• EXERCISE DIRECTIONS
Look in the material below for the line with "2. Um Construtor que exige" and the line with "2. Método CadastrarProduto(Produto", then set down exactly those two lines and all lines between, nothing more.
START THE INPUT
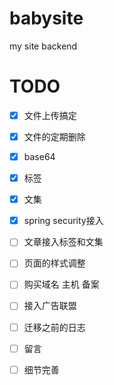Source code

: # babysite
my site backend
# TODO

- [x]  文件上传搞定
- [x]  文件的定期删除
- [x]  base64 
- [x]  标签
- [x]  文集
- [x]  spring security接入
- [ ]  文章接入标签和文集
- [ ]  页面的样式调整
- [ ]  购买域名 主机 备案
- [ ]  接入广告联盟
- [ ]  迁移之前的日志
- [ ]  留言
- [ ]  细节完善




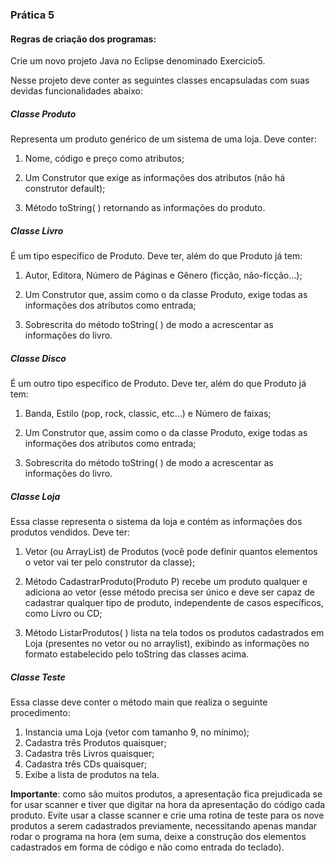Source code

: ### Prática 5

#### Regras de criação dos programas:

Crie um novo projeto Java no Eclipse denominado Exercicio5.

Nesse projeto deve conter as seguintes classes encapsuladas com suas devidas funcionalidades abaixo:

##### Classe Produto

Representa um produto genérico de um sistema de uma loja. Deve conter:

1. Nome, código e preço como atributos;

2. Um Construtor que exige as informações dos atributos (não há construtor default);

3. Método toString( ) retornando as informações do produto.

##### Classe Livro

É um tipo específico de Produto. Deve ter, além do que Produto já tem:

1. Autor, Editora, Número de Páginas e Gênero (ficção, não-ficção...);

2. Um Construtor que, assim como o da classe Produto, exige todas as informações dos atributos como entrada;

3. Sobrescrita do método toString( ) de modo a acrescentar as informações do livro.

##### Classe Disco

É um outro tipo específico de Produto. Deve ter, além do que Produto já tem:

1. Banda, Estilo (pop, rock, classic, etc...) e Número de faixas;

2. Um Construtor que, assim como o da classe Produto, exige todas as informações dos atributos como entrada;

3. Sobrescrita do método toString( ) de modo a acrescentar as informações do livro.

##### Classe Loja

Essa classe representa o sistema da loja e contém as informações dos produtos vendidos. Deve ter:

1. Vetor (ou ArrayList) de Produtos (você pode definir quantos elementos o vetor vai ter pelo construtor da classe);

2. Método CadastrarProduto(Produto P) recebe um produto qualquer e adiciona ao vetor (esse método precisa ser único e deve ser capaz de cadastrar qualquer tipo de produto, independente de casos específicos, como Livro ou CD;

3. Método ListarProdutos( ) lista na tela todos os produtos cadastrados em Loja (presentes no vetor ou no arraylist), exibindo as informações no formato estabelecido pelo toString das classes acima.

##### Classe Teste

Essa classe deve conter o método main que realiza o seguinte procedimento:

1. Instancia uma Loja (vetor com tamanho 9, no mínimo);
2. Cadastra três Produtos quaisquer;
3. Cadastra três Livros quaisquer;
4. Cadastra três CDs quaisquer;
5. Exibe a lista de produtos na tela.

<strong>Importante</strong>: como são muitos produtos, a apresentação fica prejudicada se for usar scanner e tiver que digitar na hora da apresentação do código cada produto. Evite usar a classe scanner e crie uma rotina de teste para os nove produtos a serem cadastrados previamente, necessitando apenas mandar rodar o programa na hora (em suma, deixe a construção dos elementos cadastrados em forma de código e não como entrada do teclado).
END THE INPUT
START THE INPUT
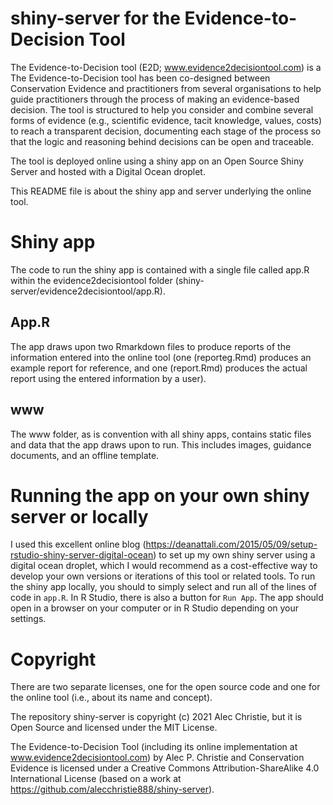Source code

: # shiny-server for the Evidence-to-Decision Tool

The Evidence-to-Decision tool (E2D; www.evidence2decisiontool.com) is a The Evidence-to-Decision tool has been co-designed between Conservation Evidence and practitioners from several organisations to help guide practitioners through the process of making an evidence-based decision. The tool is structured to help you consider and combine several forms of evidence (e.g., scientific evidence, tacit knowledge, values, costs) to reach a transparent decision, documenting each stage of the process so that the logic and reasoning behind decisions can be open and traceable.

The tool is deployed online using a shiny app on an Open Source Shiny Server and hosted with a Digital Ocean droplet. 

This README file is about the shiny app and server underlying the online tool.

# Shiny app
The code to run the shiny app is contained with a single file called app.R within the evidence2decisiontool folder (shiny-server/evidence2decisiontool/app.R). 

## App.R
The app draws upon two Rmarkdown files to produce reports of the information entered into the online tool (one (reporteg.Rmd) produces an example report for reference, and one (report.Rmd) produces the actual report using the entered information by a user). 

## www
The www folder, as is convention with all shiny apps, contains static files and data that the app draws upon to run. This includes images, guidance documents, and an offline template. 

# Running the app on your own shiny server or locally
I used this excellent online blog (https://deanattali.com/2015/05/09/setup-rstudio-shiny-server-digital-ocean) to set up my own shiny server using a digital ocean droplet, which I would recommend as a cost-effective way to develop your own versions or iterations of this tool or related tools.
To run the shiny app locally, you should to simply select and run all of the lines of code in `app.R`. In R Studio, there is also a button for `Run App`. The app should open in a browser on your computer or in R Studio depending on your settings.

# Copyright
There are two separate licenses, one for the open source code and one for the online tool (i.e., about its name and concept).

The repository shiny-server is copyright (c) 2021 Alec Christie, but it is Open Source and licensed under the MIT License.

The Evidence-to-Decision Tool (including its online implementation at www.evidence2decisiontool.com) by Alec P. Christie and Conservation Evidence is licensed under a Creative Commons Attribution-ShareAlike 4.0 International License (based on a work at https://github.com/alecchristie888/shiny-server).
END THE INPUT
• SOLUTION FOR THIS PROBLEM
2. Um Construtor que exige as informações dos atributos (não há construtor default);

3. Método toString( ) retornando as informações do produto.

##### Classe Livro

É um tipo específico de Produto. Deve ter, além do que Produto já tem:

1. Autor, Editora, Número de Páginas e Gênero (ficção, não-ficção...);

2. Um Construtor que, assim como o da classe Produto, exige todas as informações dos atributos como entrada;

3. Sobrescrita do método toString( ) de modo a acrescentar as informações do livro.

##### Classe Disco

É um outro tipo específico de Produto. Deve ter, além do que Produto já tem:

1. Banda, Estilo (pop, rock, classic, etc...) e Número de faixas;

2. Um Construtor que, assim como o da classe Produto, exige todas as informações dos atributos como entrada;

3. Sobrescrita do método toString( ) de modo a acrescentar as informações do livro.

##### Classe Loja

Essa classe representa o sistema da loja e contém as informações dos produtos vendidos. Deve ter:

1. Vetor (ou ArrayList) de Produtos (você pode definir quantos elementos o vetor vai ter pelo construtor da classe);

2. Método CadastrarProduto(Produto P) recebe um produto qualquer e adiciona ao vetor (esse método precisa ser único e deve ser capaz de cadastrar qualquer tipo de produto, independente de casos específicos, como Livro ou CD;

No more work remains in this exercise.